Please tell how many of the lines below contain "repository", using only a number.

Record excerpts section start

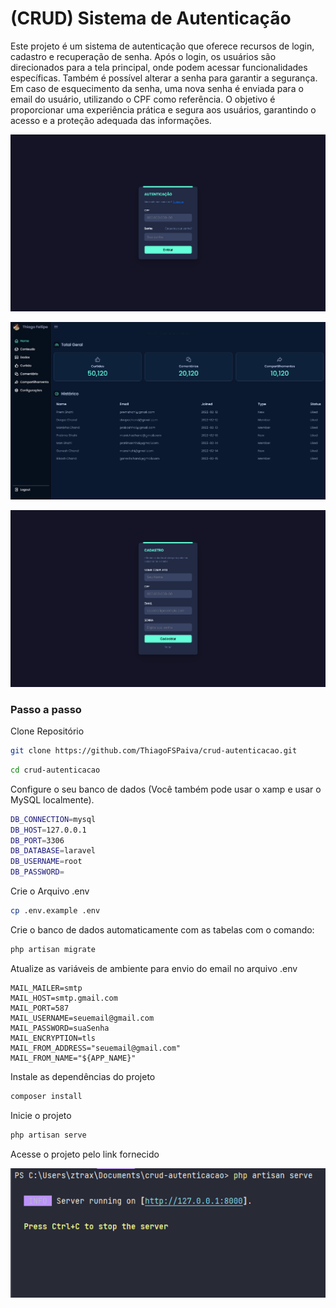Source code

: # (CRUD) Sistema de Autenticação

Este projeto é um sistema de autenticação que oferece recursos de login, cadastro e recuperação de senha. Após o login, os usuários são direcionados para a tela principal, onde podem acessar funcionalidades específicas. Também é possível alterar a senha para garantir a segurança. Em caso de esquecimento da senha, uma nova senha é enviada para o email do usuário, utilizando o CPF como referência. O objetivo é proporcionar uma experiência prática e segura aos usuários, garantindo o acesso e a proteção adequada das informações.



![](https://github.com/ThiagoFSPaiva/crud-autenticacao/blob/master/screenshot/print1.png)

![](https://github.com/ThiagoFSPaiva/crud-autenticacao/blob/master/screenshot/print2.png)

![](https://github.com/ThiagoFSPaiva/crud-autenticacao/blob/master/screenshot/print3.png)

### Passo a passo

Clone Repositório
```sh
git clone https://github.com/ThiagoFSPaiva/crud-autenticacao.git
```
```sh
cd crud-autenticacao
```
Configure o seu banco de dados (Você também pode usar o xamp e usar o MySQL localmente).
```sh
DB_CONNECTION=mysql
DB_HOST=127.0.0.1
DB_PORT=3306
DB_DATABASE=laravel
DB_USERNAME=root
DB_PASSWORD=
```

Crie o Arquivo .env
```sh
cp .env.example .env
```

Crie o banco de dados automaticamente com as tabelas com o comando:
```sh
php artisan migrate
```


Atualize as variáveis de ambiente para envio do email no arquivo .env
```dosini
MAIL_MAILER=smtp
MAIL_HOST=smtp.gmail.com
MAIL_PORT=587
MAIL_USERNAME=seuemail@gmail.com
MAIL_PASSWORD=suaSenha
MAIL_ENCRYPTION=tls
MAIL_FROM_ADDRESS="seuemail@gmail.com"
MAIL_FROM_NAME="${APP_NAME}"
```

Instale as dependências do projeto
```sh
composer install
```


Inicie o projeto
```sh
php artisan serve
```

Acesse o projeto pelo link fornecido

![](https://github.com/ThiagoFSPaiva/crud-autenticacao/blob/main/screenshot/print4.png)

Record excerpts section end
Record excerpts section start

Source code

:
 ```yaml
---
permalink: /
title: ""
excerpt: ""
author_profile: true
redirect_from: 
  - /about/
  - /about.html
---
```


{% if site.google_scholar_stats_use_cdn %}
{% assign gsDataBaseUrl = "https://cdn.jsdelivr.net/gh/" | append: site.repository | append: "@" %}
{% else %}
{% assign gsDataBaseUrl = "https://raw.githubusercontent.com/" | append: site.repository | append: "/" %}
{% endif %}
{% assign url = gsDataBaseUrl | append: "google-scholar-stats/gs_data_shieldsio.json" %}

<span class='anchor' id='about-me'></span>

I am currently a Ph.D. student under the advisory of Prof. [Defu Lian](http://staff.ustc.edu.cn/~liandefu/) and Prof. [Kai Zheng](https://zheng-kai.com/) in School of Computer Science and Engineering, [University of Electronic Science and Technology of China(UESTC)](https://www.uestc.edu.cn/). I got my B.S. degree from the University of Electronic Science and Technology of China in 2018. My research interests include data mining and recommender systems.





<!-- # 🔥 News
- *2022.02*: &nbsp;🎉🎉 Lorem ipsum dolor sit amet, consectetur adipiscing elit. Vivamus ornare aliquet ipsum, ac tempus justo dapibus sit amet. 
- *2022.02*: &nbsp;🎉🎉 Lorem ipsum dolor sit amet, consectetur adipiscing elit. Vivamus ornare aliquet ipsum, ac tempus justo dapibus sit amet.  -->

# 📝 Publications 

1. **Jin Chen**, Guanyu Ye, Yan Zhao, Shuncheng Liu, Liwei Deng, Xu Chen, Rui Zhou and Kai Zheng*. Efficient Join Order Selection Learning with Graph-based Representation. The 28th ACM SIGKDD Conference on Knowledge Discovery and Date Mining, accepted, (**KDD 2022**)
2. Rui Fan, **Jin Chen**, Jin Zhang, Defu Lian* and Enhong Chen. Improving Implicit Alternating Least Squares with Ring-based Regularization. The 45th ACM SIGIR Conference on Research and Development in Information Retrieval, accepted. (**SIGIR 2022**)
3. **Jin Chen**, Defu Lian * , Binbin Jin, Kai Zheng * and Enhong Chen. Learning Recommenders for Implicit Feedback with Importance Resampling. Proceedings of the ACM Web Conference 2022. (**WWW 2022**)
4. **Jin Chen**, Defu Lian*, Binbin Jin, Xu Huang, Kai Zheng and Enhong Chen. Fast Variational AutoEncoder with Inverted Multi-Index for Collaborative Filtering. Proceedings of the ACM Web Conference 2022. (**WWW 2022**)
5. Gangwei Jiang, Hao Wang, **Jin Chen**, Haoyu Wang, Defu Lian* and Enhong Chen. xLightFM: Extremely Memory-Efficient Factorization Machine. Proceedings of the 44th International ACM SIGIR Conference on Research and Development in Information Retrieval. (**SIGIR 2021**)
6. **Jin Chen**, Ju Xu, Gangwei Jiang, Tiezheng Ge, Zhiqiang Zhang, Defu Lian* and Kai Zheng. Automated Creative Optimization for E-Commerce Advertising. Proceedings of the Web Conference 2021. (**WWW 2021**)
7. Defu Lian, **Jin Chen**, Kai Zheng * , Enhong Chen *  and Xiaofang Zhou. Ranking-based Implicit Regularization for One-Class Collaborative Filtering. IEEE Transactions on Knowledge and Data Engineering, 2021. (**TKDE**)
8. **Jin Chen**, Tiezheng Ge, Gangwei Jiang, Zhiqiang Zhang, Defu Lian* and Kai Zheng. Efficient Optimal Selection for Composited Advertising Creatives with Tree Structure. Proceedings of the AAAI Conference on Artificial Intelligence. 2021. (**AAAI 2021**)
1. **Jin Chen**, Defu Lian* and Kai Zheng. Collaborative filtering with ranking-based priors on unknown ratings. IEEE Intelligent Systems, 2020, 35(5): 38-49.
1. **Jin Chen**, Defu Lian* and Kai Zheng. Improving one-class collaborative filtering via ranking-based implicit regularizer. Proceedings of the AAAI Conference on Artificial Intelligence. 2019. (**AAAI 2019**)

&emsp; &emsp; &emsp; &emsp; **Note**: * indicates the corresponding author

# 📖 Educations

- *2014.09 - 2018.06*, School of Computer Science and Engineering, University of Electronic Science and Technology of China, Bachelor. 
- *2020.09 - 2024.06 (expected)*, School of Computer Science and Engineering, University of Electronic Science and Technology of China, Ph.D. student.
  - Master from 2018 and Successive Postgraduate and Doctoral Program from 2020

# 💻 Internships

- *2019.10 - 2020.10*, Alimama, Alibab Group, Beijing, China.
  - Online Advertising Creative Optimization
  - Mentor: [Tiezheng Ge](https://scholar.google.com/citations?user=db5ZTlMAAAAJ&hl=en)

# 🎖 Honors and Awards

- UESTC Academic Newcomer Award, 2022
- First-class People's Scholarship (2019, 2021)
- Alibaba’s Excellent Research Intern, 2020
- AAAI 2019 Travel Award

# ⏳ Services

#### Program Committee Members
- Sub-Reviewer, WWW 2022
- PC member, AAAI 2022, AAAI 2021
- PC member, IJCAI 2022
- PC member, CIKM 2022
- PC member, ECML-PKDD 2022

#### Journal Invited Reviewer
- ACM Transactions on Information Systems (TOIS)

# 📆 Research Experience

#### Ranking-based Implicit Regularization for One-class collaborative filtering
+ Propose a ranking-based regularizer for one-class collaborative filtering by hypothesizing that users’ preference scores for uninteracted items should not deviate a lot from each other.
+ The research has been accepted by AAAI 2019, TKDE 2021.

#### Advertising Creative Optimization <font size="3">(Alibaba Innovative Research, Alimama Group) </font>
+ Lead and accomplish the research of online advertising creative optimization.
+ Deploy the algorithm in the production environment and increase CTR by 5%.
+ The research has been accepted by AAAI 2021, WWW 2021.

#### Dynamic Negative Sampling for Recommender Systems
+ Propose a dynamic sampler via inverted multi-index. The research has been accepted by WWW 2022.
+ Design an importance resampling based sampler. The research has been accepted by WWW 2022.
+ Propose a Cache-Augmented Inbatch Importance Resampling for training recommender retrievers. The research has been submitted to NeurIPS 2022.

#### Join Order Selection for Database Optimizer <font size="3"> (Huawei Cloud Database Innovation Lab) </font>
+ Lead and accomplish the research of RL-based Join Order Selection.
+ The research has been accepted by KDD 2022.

Record excerpts section end

■ Your solution: 2